This wordless book retells the classic Aesop’s fable, but with an African setting. A mouse accidentally disturbs the quiet of a lion and expects to get eaten, but is released unharmed by the lion. The mouse remembers this great kindness and later repays the lion by chewing through ropes that have made the lion a prisoner.
Talk Before Reading
Show your child the cover of The Lion & the Mouse and ask him to tell you what he knows about lions and mice. If you don’t get an answer, prompt with a few questions to get the conversation started:
Which animal is bigger? Which is stronger? Which one probably hides the most?
As a wordless book, you and your child will tell the story through the pictures.
With this book we use the pictures to tell us the story. We’ll think of the words together!
Talk While Reading
The pictures in the beginning of The Lion & the Mouse help readers understand the dangers of being a mouse. Use some words that might be new to your child as you talk about the pictures together. Ask questions about the pictures to help your child add his own words to the story.

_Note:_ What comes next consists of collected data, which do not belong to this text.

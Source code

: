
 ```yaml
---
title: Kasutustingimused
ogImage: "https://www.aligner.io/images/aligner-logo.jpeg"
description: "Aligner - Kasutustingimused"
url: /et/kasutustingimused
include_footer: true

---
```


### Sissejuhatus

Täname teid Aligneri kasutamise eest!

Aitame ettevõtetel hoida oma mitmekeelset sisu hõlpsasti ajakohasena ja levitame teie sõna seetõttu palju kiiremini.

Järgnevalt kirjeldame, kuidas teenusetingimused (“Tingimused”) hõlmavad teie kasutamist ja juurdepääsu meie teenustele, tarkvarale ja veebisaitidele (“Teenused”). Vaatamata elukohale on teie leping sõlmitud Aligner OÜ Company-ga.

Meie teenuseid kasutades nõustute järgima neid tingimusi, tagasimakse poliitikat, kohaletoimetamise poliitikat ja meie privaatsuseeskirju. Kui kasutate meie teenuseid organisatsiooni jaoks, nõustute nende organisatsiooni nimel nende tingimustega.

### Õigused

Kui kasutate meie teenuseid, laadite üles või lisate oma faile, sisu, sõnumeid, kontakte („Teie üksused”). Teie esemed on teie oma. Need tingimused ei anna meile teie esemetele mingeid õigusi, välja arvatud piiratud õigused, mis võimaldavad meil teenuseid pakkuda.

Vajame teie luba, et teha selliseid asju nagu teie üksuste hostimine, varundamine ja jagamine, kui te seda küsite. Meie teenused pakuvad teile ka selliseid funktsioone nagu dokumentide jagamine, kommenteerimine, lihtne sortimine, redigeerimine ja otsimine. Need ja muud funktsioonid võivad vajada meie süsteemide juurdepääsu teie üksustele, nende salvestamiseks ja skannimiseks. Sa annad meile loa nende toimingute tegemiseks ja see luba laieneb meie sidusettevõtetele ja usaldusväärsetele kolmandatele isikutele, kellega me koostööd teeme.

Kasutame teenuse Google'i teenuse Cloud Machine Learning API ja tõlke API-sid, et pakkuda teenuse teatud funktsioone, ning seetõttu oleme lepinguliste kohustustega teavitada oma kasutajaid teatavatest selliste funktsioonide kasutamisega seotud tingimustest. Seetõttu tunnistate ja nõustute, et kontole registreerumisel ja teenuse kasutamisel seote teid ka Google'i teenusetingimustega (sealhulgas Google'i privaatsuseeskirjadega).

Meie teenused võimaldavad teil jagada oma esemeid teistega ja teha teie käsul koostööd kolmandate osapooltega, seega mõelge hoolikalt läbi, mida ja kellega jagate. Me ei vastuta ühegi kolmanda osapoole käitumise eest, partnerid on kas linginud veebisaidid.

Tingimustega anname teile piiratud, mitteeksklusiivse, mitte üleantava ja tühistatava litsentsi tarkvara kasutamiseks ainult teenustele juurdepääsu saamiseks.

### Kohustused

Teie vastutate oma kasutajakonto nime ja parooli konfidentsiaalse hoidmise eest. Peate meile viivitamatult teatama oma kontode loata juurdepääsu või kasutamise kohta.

Look! The mouse escaped from the owl! She’s diving down a hole! Will she be safe now?
What do you think that mouse is thinking while the lion holds her in his paw?
Oh, the mouse is back with her family. What will she tell them?
How did the mouse know that the lion was in trouble? Yes, that HUGE roar! Probably all the animals heard it!
The mouse had an idea about how to help. What was her plan?
Encourage your child to tell as much as he can of the story; eventually he may take over and tell the story on his own. Don’t be surprised if the retelling of this story becomes more and more detailed each time.
Talk to Learn Tip: Try this wordless book with mixed ages. A 2 or 3 year old with a 4 or 5 year old (or older child) will all have ideas that contribute to the telling of this story.
This Aesop’s fable has many retellings and adaptations. After The Lion & the Mouse, read another version of this fable and talk about what is the same and what is different.
Reading suggestion: Bernadette Watts has also retold and illustrated this fable, The Lion and the Mouse (North-South Books, 2007). Ask your child if he prefers one version over the other and why.
The Lion & the Mouse by Jerry Pickney. Little, Brown, and Company. 2009.
Winner of the Caldecott Medal for 2010.